Skip the pictures and write out, word for word, the lines below from the one with "en gebruikersfeedback verzamelen." through the one with "clarity, we assume", inclusive.

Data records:
|---|
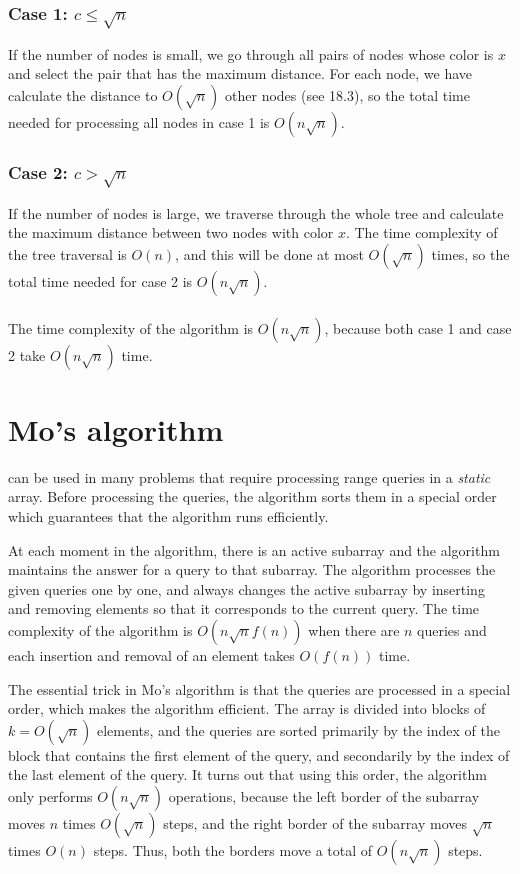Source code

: \subsubsection*{Case 1: $c \le \sqrt n$}

If the number of nodes is small,
we go through all pairs of nodes whose
color is $x$ and select the pair that
has the maximum distance.
For each node, we have calculate the distance
to $O(\sqrt n)$ other nodes (see 18.3),
so the total time needed for processing all
nodes in case 1 is $O(n \sqrt n)$.

\subsubsection*{Case 2: $c > \sqrt n$}

If the number of nodes is large,
we traverse through the whole tree
and calculate the maximum distance between
two nodes with color $x$.
The time complexity of the tree traversal is $O(n)$,
and this will be done at most $O(\sqrt n)$ times,
so the total time needed for case 2 is
$O(n \sqrt n)$.\\\\
\noindent
The time complexity of the algorithm is $O(n \sqrt n)$,
because both case 1 and case 2 take $O(n \sqrt n)$ time.

\section{Mo's algorithm}


 can be used in many problems
that require processing range queries in 
a \emph{static} array.
Before processing the queries, the algorithm
sorts them in a special order which guarantees
that the algorithm runs efficiently.

At each moment in the algorithm, there is an active
subarray and the algorithm maintains the answer
for a query to that subarray.
The algorithm processes the given queries one by one,
and always changes the active subarray
by inserting and removing elements
so that it corresponds to the current query.
The time complexity of the algorithm is
$O(n \sqrt n f(n))$ when there are $n$ queries
and each insertion and removal of an element
takes $O(f(n))$ time.

The essential trick in Mo's algorithm is that
the queries are processed in a special order,
which makes the algorithm efficient.
The array is divided into blocks of $k=O(\sqrt n)$
elements, and the queries are sorted primarily by
the index of the block that contains the first element
of the query, and secondarily by the index of the
last element of the query.
It turns out that using this order, the algorithm
only performs $O(n \sqrt n)$ operations,
because the left border of the subarray moves
$n$ times $O(\sqrt n)$ steps,
and the right border of the subarray moves
$\sqrt n$ times $O(n)$ steps. Thus, both the
borders move a total of $O(n \sqrt n)$ steps.

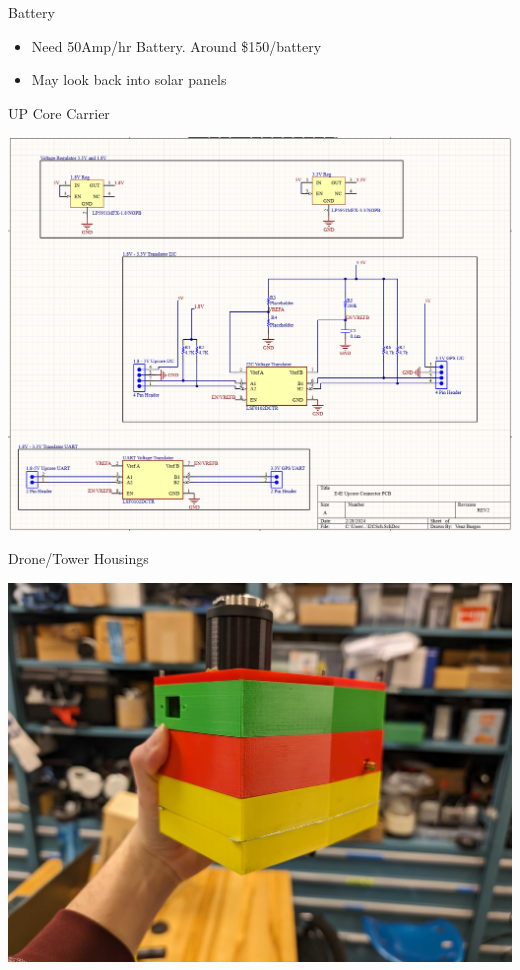 \begin{frame}{Battery}
\begin{itemize}
    \item Need 50Amp/hr Battery. Around \$150/battery
    \item May look back into solar panels
\end{itemize}
\end{frame}
\begin{frame}{UP Core Carrier}
\begin{center}
    \includegraphics[scale=.17]{images/rtt_pcb.png}
\end{center}
\end{frame}
\begin{frame}{Drone/Tower Housings}
\begin{center}
    \includegraphics[scale=.05]{images/rtt_case.jpg}
\end{center}
\end{frame}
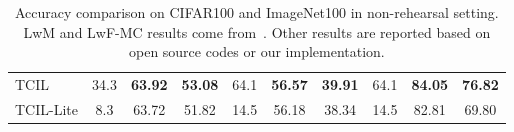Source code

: \documentclass[letterpaper]{article} \usepackage{aaai23}  \usepackage{times}  \usepackage{helvet}  \usepackage{courier}  \usepackage[hyphens]{url}  \usepackage{graphicx} \urlstyle{rm} \def\UrlFont{\rm}  \usepackage{natbib}  \usepackage{caption} \frenchspacing  \setlength{\pdfpagewidth}{8.5in}  \setlength{\pdfpageheight}{11in}  \usepackage{algorithm}
\begin{document}
\begin{table}
{\begin{tabular}{@{}l|cccccc|ccc@{}}
TCIL                                                   & 34.3             & \textbf{63.92} & \multicolumn{1}{c|}{\textbf{53.08}} & 64.1             & \textbf{56.57} & \textbf{39.91} & 64.1             & \textbf{84.05} & \textbf{76.82} \\
TCIL-Lite                                              & 8.3              & 63.72          & \multicolumn{1}{c|}{51.82}          & 14.5             & 56.18          & 38.34          & 14.5             & 82.81          & 69.80          \\ \bottomrule
\end{tabular}
}
\caption{Accuracy comparison on CIFAR100 and ImageNet100 in non-rehearsal setting. LwM and LwF-MC results come from~\cite{p24}. Other results are reported based on open source codes or our implementation.}
\label{mem_free}
\end{table}
\end{document}

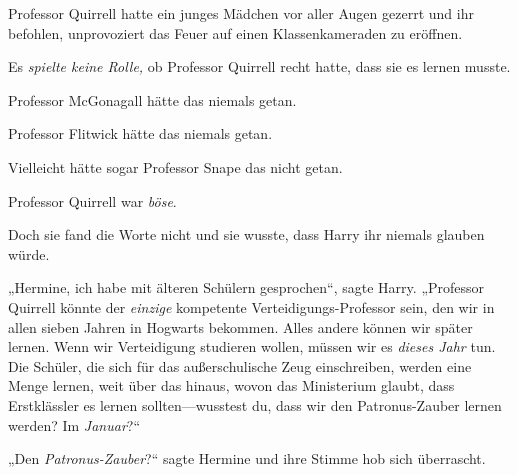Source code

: Professor Quirrell hatte ein junges Mädchen vor aller Augen gezerrt und ihr befohlen, unprovoziert das Feuer auf einen Klassenkameraden zu eröffnen.

Es \emph{spielte keine Rolle,} ob Professor Quirrell recht hatte, dass sie es lernen musste.

Professor McGonagall hätte das niemals getan.

Professor Flitwick hätte das niemals getan.

Vielleicht hätte sogar Professor Snape das nicht getan.

Professor Quirrell war \emph{böse}.

Doch sie fand die Worte nicht und sie wusste, dass Harry ihr niemals glauben würde.

„Hermine, ich habe mit älteren Schülern gesprochen“, sagte Harry. „Professor Quirrell könnte der \emph{einzige} kompetente Verteidigungs-Professor sein, den wir in allen sieben Jahren in Hogwarts bekommen. Alles andere können wir später lernen. Wenn wir Verteidigung studieren wollen, müssen wir es \emph{dieses Jahr} tun. Die Schüler, die sich für das außerschulische Zeug einschreiben, werden eine Menge lernen, weit über das hinaus, wovon das Ministerium glaubt, dass Erstklässler es lernen sollten—wusstest du, dass wir den Patronus-Zauber lernen werden? Im \emph{Januar}?“

„Den \emph{Patronus-Zauber}?“ sagte Hermine und ihre Stimme hob sich überrascht.

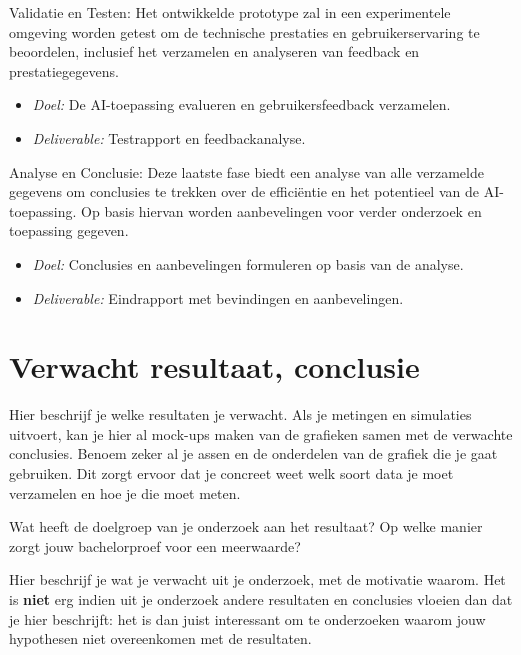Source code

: Validatie en Testen:
Het ontwikkelde prototype zal in een experimentele omgeving worden getest om de technische prestaties en gebruikerservaring te beoordelen, inclusief het verzamelen en analyseren van feedback en prestatiegegevens.
\begin{itemize}
    \item \textit{Doel:} De AI-toepassing evalueren en gebruikersfeedback verzamelen.
    \item \textit{Deliverable:} Testrapport en feedbackanalyse.
\end{itemize}

Analyse en Conclusie:
Deze laatste fase biedt een analyse van alle verzamelde gegevens om conclusies te trekken over de efficiëntie en het potentieel van de AI-toepassing. Op basis hiervan worden aanbevelingen voor verder onderzoek en toepassing gegeven.
\begin{itemize}
    \item \textit{Doel:} Conclusies en aanbevelingen formuleren op basis van de analyse.
    \item \textit{Deliverable:} Eindrapport met bevindingen en aanbevelingen.
\end{itemize}

\section{Verwacht resultaat, conclusie}%
\label{sec:verwachte_resultaten}

Hier beschrijf je welke resultaten je verwacht. Als je metingen en simulaties uitvoert, kan je hier al mock-ups maken van de grafieken samen met de verwachte conclusies. Benoem zeker al je assen en de onderdelen van de grafiek die je gaat gebruiken. Dit zorgt ervoor dat je concreet weet welk soort data je moet verzamelen en hoe je die moet meten.

Wat heeft de doelgroep van je onderzoek aan het resultaat? Op welke manier zorgt jouw bachelorproef voor een meerwaarde?

Hier beschrijf je wat je verwacht uit je onderzoek, met de motivatie waarom. Het is \textbf{niet} erg indien uit je onderzoek andere resultaten en conclusies vloeien dan dat je hier beschrijft: het is dan juist interessant om te onderzoeken waarom jouw hypothesen niet overeenkomen met de resultaten.

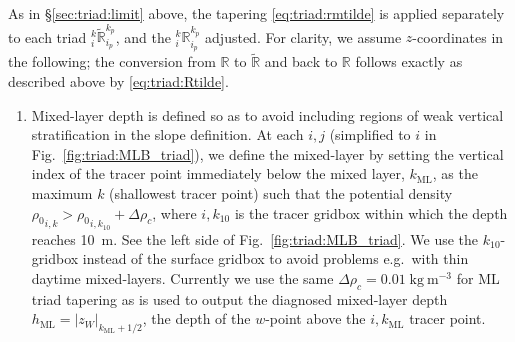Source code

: As in \S\ref{sec:triad:limit} above, the tapering
\eqref{eq:triad:rmtilde} is applied separately to each triad
$_i^k\tilde{\mathbb{R}}_{i_p}^{k_p}$, and the
$_i^k\mathbb{R}_{i_p}^{k_p}$ adjusted. For clarity, we assume
$z$-coordinates in the following; the conversion from
$\mathbb{R}$ to $\tilde{\mathbb{R}}$ and back to $\mathbb{R}$ follows exactly as described
above by \eqref{eq:triad:Rtilde}.
\begin{enumerate}
\item Mixed-layer depth is defined so as to avoid including regions of weak
vertical stratification in the slope definition.
 At each $i,j$ (simplified to $i$ in
Fig.~\ref{fig:triad:MLB_triad}), we define the mixed-layer by setting
the vertical index of the tracer point immediately below the mixed
layer, $k_\mathrm{ML}$, as the maximum $k$ (shallowest tracer point)
such that the potential density
${\rho_0}_{i,k}>{\rho_0}_{i,k_{10}}+\Delta\rho_c$, where $i,k_{10}$ is
the tracer gridbox within which the depth reaches 10~m. See the left
side of Fig.~\ref{fig:triad:MLB_triad}. We use the $k_{10}$-gridbox
instead of the surface gridbox to avoid problems e.g.\ with thin
daytime mixed-layers. Currently we use the same
$\Delta\rho_c=0.01\;\mathrm{kg\:m^{-3}}$ for ML triad tapering as is
used to output the diagnosed mixed-layer depth
$h_\mathrm{ML}=|z_{W}|_{k_\mathrm{ML}+1/2}$, the depth of the $w$-point
above the $i,k_\mathrm{ML}$ tracer point.


\end{enumerate}
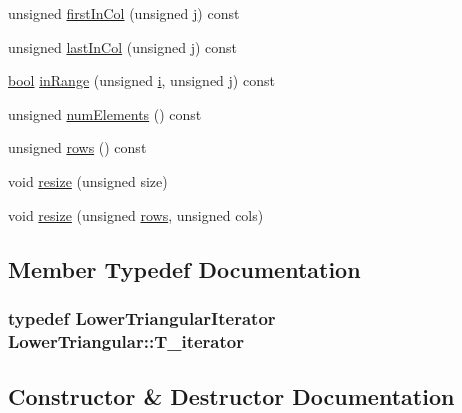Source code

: \begin{DoxyCompactItemize}
\item 
unsigned \hyperlink{classLowerTriangular_ab66ec9810ef7cb7843d121fc755f772b}{first\+In\+Col} (unsigned \hyperlink{indexexpr_8h_aa1f3325d66516548e69238097857fa98}{j}) const 
\item 
unsigned \hyperlink{classLowerTriangular_a640586ab8c0e475892798d3313365d49}{last\+In\+Col} (unsigned \hyperlink{indexexpr_8h_aa1f3325d66516548e69238097857fa98}{j}) const 
\item 
\hyperlink{compiler_8h_abb452686968e48b67397da5f97445f5b}{bool} \hyperlink{classLowerTriangular_a054536ca8f4673c5641068a159e0a5d1}{in\+Range} (unsigned \hyperlink{indexexpr_8h_aabd77643995707c185e95c8cb2782c81}{i}, unsigned \hyperlink{indexexpr_8h_aa1f3325d66516548e69238097857fa98}{j}) const 
\item 
unsigned \hyperlink{classLowerTriangular_a44b436551cbb7daa25c1af18c4577a6c}{num\+Elements} () const 
\item 
unsigned \hyperlink{classLowerTriangular_a6836cbda5d17d0533b7e9a11212b6067}{rows} () const 
\item 
void \hyperlink{classLowerTriangular_a4df06de907b81d14fea6f5c9f4086369}{resize} (unsigned size)
\item 
void \hyperlink{classLowerTriangular_ad16b70f99811b5fae95de5461c403486}{resize} (unsigned \hyperlink{classLowerTriangular_a6836cbda5d17d0533b7e9a11212b6067}{rows}, unsigned cols)
\end{DoxyCompactItemize}


\subsection{Member Typedef Documentation}
\hypertarget{classLowerTriangular_ad2f4644d5de76f582810385ccfd2b176}{}
\subsubsection[{T\+\_\+iterator}]{\setlength{\rightskip}{0pt plus 5cm}typedef {\bf Lower\+Triangular\+Iterator} {\bf Lower\+Triangular\+::\+T\+\_\+iterator}}\label{classLowerTriangular_ad2f4644d5de76f582810385ccfd2b176}


\subsection{Constructor \& Destructor Documentation}
\hypertarget{classLowerTriangular_af8e9f2c82a2537e00a6eb9de2862c45c}{}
|---|
**Written reply**
    \item \textit{Doel:} De AI-toepassing evalueren en gebruikersfeedback verzamelen.
    \item \textit{Deliverable:} Testrapport en feedbackanalyse.
\end{itemize}

Analyse en Conclusie:
Deze laatste fase biedt een analyse van alle verzamelde gegevens om conclusies te trekken over de efficiëntie en het potentieel van de AI-toepassing. Op basis hiervan worden aanbevelingen voor verder onderzoek en toepassing gegeven.
\begin{itemize}
    \item \textit{Doel:} Conclusies en aanbevelingen formuleren op basis van de analyse.
    \item \textit{Deliverable:} Eindrapport met bevindingen en aanbevelingen.
\end{itemize}

\section{Verwacht resultaat, conclusie}%
\label{sec:verwachte_resultaten}

Hier beschrijf je welke resultaten je verwacht. Als je metingen en simulaties uitvoert, kan je hier al mock-ups maken van de grafieken samen met de verwachte conclusies. Benoem zeker al je assen en de onderdelen van de grafiek die je gaat gebruiken. Dit zorgt ervoor dat je concreet weet welk soort data je moet verzamelen en hoe je die moet meten.

Wat heeft de doelgroep van je onderzoek aan het resultaat? Op welke manier zorgt jouw bachelorproef voor een meerwaarde?

Hier beschrijf je wat je verwacht uit je onderzoek, met de motivatie waarom. Het is \textbf{niet} erg indien uit je onderzoek andere resultaten en conclusies vloeien dan dat je hier beschrijft: het is dan juist interessant om te onderzoeken waarom jouw hypothesen niet overeenkomen met de resultaten.

Source code

: As in \S\ref{sec:triad:limit} above, the tapering
\eqref{eq:triad:rmtilde} is applied separately to each triad
$_i^k\tilde{\mathbb{R}}_{i_p}^{k_p}$, and the
$_i^k\mathbb{R}_{i_p}^{k_p}$ adjusted. For clarity, we assume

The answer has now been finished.